I think this is simply task deduplication at work: http://docs.pyinvoke.org/en/1.0/concepts/invoking-tasks.html#task-deduplication

The way deduplication works under the hood can be seen here:


So, next steps?

dgrine commented 6 years ago

Thanks for the extensive reply!

My understanding is that task deduplication prevents the same task from running more than once during a session. As you said, it all boils down to the definition of task equality.

I would argue that tasks located in different files should never be considered equal, regardless of their name. In the original example, not only are the names the same, they even share the same body. However, they refer to different data, making them - imo - different tasks: the results of the two tasks cannot be assumed to be equal.

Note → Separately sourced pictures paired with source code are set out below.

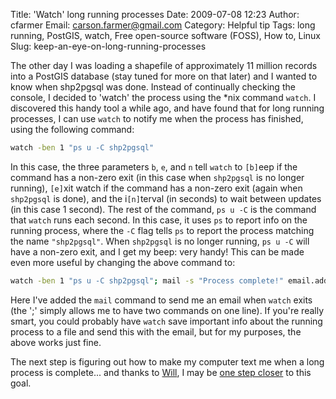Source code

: Title: 'Watch' long running processes
Date: 2009-07-08 12:23
Author: cfarmer
Email: carson.farmer@gmail.com
Category: Helpful tip
Tags: long running, PostGIS, watch, Free open-source software (FOSS), How to, Linux
Slug: keep-an-eye-on-long-running-processes

The other day I was loading a shapefile of approximately 11 million
records into a PostGIS database (stay tuned for more on that later) and
I wanted to know when shp2pgsql was done. Instead of continually
checking the console, I decided to 'watch' the process using the *nix
command `watch`. I discovered this handy tool a while ago, and have
found that for long running processes, I can use `watch` to notify me
when the process has finished, using the following command:

```bash
watch -ben 1 "ps u -C shp2pgsql"
```
<!--more-->

In this case, the three parameters `b`, `e`, and `n` tell `watch` to
`[b]`eep if the command has a non-zero exit (in this case when `shp2pgsql`
is no longer running), `[e]`xit watch if the command has a non-zero exit
(again when `shp2pgsql` is done), and the i`[n]`terval (in seconds) to wait
between updates (in this case 1 second). The rest of the command,
`ps u -C` is the command that `watch` runs each second. In this case, it
uses `ps` to report info on the running process, where the `-C` flag
tells `ps` to report the process matching the name `"shp2pgsql"`. When
`shp2pgsql` is no longer running, `ps u -C` will have a non-zero exit,
and I get my beep: very handy!
This can be made even more useful by changing the above command to:

```bash
watch -ben 1 "ps u -C shp2pgsql"; mail -s "Process complete!" email.address@some.one < /home/username/email_text.txt
```

Here I've added the `mail` command to send me an email when `watch`
exits (the ';' simply allows me to have two commands on one line). If
you're really smart, you could probably have `watch` save important info
about the running process to a file and send this with the email, but
for my purposes, the above works just fine.

The next step is figuring out how to make my computer text me when a
long process is complete... and thanks to [Will][], I may be [one step
closer][] to this goal.

[Will]: https://twitter.com/w_dowling
[one step closer]: http://o2sms.sourceforge.net/
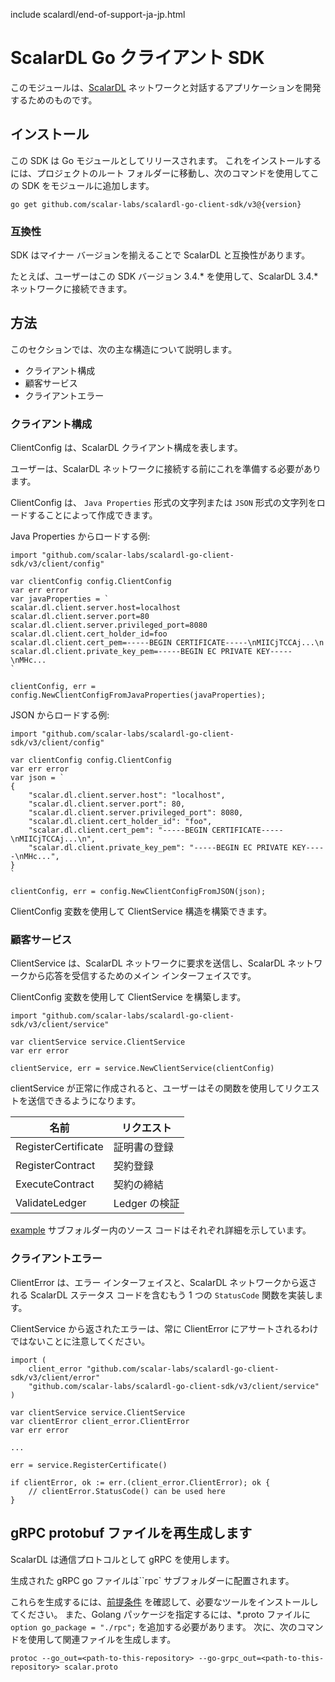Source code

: include scalardl/end-of-support-ja-jp.html

# ScalarDL Go クライアント SDK

このモジュールは、[ScalarDL](https://github.com/scalar-labs/scalardl) ネットワークと対話するアプリケーションを開発するためのものです。

## インストール

この SDK は Go モジュールとしてリリースされます。 これをインストールするには、プロジェクトのルート フォルダーに移動し、次のコマンドを使用してこの SDK をモジュールに追加します。

```
go get github.com/scalar-labs/scalardl-go-client-sdk/v3@{version}
```

### 互換性

SDK はマイナー バージョンを揃えることで ScalarDL と互換性があります。

たとえば、ユーザーはこの SDK バージョン 3.4.* を使用して、ScalarDL 3.4.* ネットワークに接続できます。

## 方法

このセクションでは、次の主な構造について説明します。

- クライアント構成
- 顧客サービス
- クライアントエラー

### クライアント構成

ClientConfig は、ScalarDL クライアント構成を表します。

ユーザーは、ScalarDL ネットワークに接続する前にこれを準備する必要があります。

ClientConfig は、 `Java Properties` 形式の文字列または `JSON` 形式の文字列をロードすることによって作成できます。

Java Properties からロードする例:

```
import "github.com/scalar-labs/scalardl-go-client-sdk/v3/client/config"

var clientConfig config.ClientConfig
var err error
var javaProperties = `
scalar.dl.client.server.host=localhost
scalar.dl.client.server.port=80
scalar.dl.client.server.privileged_port=8080
scalar.dl.client.cert_holder_id=foo
scalar.dl.client.cert_pem=-----BEGIN CERTIFICATE-----\nMIICjTCCAj...\n
scalar.dl.client.private_key_pem=-----BEGIN EC PRIVATE KEY-----\nMHc...
`

clientConfig, err = config.NewClientConfigFromJavaProperties(javaProperties);
```

JSON からロードする例:

```
import "github.com/scalar-labs/scalardl-go-client-sdk/v3/client/config"

var clientConfig config.ClientConfig
var err error
var json = `
{
	"scalar.dl.client.server.host": "localhost",
	"scalar.dl.client.server.port": 80,
	"scalar.dl.client.server.privileged_port": 8080,
	"scalar.dl.client.cert_holder_id": "foo",
	"scalar.dl.client.cert_pem": "-----BEGIN CERTIFICATE-----\nMIICjTCCAj...\n",
	"scalar.dl.client.private_key_pem": "-----BEGIN EC PRIVATE KEY-----\nMHc...",
}
`

clientConfig, err = config.NewClientConfigFromJSON(json);
```

ClientConfig 変数を使用して ClientService 構造を構築できます。

### 顧客サービス

ClientService は、ScalarDL ネットワークに要求を送信し、ScalarDL ネットワークから応答を受信するためのメイン インターフェイスです。

ClientConfig 変数を使用して ClientService を構築します。

```
import "github.com/scalar-labs/scalardl-go-client-sdk/v3/client/service"

var clientService service.ClientService
var err error

clientService, err = service.NewClientService(clientConfig)
```

clientService が正常に作成されると、ユーザーはその関数を使用してリクエストを送信できるようになります。

|名前|リクエスト|
|----|-------|
|RegisterCertificate| 証明書の登録 |
|RegisterContract| 契約登録 |
|ExecuteContract| 契約の締結 |
|ValidateLedger| Ledger の検証 |

[example](./example) サブフォルダー内のソース コードはそれぞれ詳細を示しています。

### クライアントエラー

ClientError は、エラー インターフェイスと、ScalarDL ネットワークから返される ScalarDL ステータス コードを含むもう 1 つの `StatusCode` 関数を実装します。

ClientService から返されたエラーは、常に ClientError にアサートされるわけではないことに注意してください。

```
import (
	client_error "github.com/scalar-labs/scalardl-go-client-sdk/v3/client/error"
	"github.com/scalar-labs/scalardl-go-client-sdk/v3/client/service"
)

var clientService service.ClientService
var clientError client_error.ClientError
var err error

...

err = service.RegisterCertificate()

if clientError, ok := err.(client_error.ClientError); ok {
	// clientError.StatusCode() can be used here
}
```

## gRPC protobuf ファイルを再生成します

ScalarDL は通信プロトコルとして gRPC を使用します。

生成された gRPC go ファイルは``rpc` サブフォルダーに配置されます。

これらを生成するには、[前提条件](https://grpc.io/docs/langages/go/quickstart/#prerequisites) を確認して、必要なツールをインストールしてください。
また、Golang パッケージを指定するには、*.proto ファイルに `option go_package = "./rpc";` を追加する必要があります。
次に、次のコマンドを使用して関連ファイルを生成します。

```
protoc --go_out=<path-to-this-repository> --go-grpc_out=<path-to-this-repository> scalar.proto
```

As for our use case, you guessed correctly: we indeed have multiple subpackages located in some folder where each subpackage is assumed to implement a set of tasks (this forms the interface, in a sense). These subpackages are not known beforehand: they are put there by some external mechanism. The top-level tasks.py file is in charge of:

Put simply: it provides an abstraction that forwards to the actual subpackage implementations.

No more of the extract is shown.